I’ve got a lot on at the moment. Sometimes I’m not sure whether I’m coming or going, I’ve got so much going on in my brain. But I’ve been trying really hard not to use the word “busy” because everybody, so it seems, is “busy”. It has become a standard response when people ask you how you are, and it is the excuse I often dole out when I haven’t completed one of the myriad of things I have on my “should be done” list. Being busy has almost become a badge of honour for many people. It’s like we want other people to be aware that even when we are calm and in control, we are still busy, we are still contributing, we are still doing a whole lot of stuff.
[biz-ee] Show IPA
adjective, bus·i·er, bus·i·est.
1. actively and attentively engaged in work or a pastime: busy with her work.
2. not at leisure; otherwise engaged: He couldn’t see any visitors because he was busy.
3. full of or characterized by activity: a busy life.
The actual definition of the word is not negative, but in today’s society we have created negative connotations with the word busy. Being overwhelmed, taking on too much, not being able to prioritise. And being busy is like something that is happening to you uncontrollably, rather than decisions you have made more consciously about how to spend your time. It’s something I really don’t want to be.

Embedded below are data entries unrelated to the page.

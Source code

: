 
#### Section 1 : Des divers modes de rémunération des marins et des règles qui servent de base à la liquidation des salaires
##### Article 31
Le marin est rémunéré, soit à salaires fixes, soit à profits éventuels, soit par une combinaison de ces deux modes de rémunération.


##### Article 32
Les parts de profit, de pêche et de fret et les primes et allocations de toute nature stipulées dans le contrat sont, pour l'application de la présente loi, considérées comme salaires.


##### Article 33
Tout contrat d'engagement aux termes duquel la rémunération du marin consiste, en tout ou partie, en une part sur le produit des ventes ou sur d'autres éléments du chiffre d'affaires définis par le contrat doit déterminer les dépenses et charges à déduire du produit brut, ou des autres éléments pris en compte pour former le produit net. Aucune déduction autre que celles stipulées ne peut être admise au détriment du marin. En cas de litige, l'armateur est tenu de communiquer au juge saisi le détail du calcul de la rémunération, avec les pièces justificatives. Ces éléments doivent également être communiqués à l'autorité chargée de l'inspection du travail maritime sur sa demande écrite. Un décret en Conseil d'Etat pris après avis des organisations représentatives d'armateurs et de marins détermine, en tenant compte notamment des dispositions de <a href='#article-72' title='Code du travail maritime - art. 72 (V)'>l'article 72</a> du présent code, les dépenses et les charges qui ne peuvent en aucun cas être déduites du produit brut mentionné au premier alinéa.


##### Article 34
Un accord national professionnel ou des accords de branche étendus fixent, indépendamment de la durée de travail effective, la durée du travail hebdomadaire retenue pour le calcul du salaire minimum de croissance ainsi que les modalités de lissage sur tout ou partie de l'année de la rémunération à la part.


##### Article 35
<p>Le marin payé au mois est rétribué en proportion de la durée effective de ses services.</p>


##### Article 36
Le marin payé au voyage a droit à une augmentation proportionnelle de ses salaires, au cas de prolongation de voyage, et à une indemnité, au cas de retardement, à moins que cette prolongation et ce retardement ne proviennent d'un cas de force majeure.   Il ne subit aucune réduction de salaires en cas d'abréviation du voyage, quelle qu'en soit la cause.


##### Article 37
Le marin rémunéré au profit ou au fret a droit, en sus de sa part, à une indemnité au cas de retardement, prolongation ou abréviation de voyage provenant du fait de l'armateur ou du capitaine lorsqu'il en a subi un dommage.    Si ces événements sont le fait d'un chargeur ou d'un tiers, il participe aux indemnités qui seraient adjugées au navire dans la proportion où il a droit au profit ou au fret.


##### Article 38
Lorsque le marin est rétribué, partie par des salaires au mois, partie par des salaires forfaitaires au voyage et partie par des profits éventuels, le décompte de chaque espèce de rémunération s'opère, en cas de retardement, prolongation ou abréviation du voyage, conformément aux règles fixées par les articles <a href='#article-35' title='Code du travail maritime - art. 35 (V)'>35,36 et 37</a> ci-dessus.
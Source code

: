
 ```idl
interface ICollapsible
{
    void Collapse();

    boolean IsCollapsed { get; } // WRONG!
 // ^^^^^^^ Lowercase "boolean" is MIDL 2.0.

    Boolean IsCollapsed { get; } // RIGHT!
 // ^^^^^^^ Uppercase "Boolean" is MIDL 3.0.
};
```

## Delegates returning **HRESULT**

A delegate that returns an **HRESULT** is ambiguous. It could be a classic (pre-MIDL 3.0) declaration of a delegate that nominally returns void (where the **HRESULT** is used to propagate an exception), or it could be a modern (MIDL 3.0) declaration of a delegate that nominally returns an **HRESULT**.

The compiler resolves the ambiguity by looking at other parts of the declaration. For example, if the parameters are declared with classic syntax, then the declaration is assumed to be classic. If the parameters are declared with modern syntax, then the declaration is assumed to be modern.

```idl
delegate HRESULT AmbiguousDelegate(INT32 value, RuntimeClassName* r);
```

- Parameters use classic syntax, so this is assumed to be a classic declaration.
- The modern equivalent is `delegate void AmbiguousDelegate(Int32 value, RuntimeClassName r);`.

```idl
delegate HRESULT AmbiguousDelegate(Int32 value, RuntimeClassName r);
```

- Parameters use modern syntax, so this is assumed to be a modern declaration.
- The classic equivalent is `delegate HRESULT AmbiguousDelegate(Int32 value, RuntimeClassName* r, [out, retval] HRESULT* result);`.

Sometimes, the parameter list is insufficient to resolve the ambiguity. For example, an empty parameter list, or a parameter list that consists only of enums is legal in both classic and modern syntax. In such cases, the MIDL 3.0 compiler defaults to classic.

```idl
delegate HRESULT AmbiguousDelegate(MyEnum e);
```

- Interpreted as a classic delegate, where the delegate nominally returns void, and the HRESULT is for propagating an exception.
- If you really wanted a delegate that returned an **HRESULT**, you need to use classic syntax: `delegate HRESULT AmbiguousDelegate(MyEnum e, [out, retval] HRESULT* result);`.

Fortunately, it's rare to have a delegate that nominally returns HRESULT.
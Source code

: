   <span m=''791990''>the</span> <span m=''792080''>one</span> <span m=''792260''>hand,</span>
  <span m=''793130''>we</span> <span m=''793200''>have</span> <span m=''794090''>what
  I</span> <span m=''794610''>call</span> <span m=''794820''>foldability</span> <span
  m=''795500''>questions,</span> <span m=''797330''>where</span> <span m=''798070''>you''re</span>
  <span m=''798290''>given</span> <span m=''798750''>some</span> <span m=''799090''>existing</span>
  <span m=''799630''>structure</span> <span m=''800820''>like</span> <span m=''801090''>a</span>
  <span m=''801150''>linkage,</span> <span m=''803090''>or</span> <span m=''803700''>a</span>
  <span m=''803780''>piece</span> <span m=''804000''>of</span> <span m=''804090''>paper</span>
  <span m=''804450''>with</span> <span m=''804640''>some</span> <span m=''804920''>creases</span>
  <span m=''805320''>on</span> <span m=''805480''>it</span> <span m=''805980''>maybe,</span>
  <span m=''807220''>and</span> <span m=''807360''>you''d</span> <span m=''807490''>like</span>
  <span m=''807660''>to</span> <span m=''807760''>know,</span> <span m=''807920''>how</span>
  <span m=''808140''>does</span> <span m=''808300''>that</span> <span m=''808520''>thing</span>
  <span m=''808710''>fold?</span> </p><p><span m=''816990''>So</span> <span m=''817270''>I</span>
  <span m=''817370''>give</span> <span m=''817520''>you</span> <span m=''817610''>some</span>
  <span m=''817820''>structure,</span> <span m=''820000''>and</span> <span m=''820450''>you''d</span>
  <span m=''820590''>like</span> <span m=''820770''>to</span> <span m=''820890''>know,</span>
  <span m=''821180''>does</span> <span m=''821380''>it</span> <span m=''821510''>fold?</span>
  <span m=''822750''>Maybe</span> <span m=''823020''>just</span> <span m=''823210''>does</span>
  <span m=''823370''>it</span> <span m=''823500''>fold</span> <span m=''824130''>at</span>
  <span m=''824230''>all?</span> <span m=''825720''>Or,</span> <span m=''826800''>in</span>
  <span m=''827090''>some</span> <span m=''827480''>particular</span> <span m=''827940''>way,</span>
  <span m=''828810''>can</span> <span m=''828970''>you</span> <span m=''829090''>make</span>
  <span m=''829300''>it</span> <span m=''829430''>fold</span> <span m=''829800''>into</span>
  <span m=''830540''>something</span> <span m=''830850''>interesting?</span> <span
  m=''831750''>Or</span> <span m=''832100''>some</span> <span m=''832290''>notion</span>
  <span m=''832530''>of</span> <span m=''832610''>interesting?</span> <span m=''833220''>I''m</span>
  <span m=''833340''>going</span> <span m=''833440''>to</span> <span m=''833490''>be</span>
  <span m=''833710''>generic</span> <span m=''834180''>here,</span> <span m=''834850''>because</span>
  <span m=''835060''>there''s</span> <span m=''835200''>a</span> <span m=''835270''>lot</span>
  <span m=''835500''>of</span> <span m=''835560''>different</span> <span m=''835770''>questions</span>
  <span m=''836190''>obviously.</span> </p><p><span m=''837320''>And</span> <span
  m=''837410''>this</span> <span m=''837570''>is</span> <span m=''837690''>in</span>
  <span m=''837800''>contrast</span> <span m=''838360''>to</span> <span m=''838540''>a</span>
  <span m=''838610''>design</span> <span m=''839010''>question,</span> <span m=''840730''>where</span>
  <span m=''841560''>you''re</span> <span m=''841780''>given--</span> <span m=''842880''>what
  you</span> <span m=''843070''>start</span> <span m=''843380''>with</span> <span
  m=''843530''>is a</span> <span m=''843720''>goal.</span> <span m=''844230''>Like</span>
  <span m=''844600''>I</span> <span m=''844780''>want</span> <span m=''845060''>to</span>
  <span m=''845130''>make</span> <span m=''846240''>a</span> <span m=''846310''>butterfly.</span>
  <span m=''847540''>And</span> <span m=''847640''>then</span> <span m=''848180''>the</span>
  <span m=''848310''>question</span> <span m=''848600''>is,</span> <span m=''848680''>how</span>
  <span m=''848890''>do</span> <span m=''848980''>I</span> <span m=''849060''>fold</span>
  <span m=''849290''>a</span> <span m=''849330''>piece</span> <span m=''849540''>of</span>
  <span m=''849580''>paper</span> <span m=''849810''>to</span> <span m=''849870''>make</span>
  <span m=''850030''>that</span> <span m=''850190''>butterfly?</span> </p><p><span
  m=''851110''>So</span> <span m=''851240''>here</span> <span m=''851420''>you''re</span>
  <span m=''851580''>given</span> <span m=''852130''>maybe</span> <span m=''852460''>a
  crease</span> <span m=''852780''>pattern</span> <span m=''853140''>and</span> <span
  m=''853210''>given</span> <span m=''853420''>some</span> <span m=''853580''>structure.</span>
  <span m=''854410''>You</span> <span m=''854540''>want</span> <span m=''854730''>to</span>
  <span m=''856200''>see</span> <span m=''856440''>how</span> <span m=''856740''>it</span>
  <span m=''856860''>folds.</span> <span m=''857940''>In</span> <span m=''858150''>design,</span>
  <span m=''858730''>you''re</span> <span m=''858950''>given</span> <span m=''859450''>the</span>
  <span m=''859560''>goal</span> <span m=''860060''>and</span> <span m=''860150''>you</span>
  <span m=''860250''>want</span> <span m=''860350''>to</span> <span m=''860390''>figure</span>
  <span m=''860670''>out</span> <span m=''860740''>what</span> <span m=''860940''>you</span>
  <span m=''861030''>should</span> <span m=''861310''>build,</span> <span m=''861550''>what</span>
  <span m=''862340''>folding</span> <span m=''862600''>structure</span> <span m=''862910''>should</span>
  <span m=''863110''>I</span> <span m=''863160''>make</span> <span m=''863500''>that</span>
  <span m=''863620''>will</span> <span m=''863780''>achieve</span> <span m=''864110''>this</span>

So I’m practicing not saying the word, removing it from my vocabulary. Telling people I am busy just makes me feel like I’m wallowing in my own self pity. It’s surprisingly hard and amazing how many times that little word sneaks out of my mouth.
But I’m getting there…if I didn’t reply to a friends text message, I stop myself from saying it was because I’ve been busy (because quite frankly aren’t I just saying “you are not important enough for me to prioritise”), I just tell them that I’ve been focused on work the last few days and I’m looking forward to catching up with them soon. When someone asks me how work is going, I’m tell them about my exciting projects, not about the piles of work required to deliver it.
Ahhh..I’m feeling better already. And, as I juggle it all, I’m also going to try to still remember to find time to do nothing. To simply sit, with a cup of tea, and ponder the world. So when someone asks me what I’ve been up to, sometimes I can say “Nothing actually” and wear that as a real badge of honour.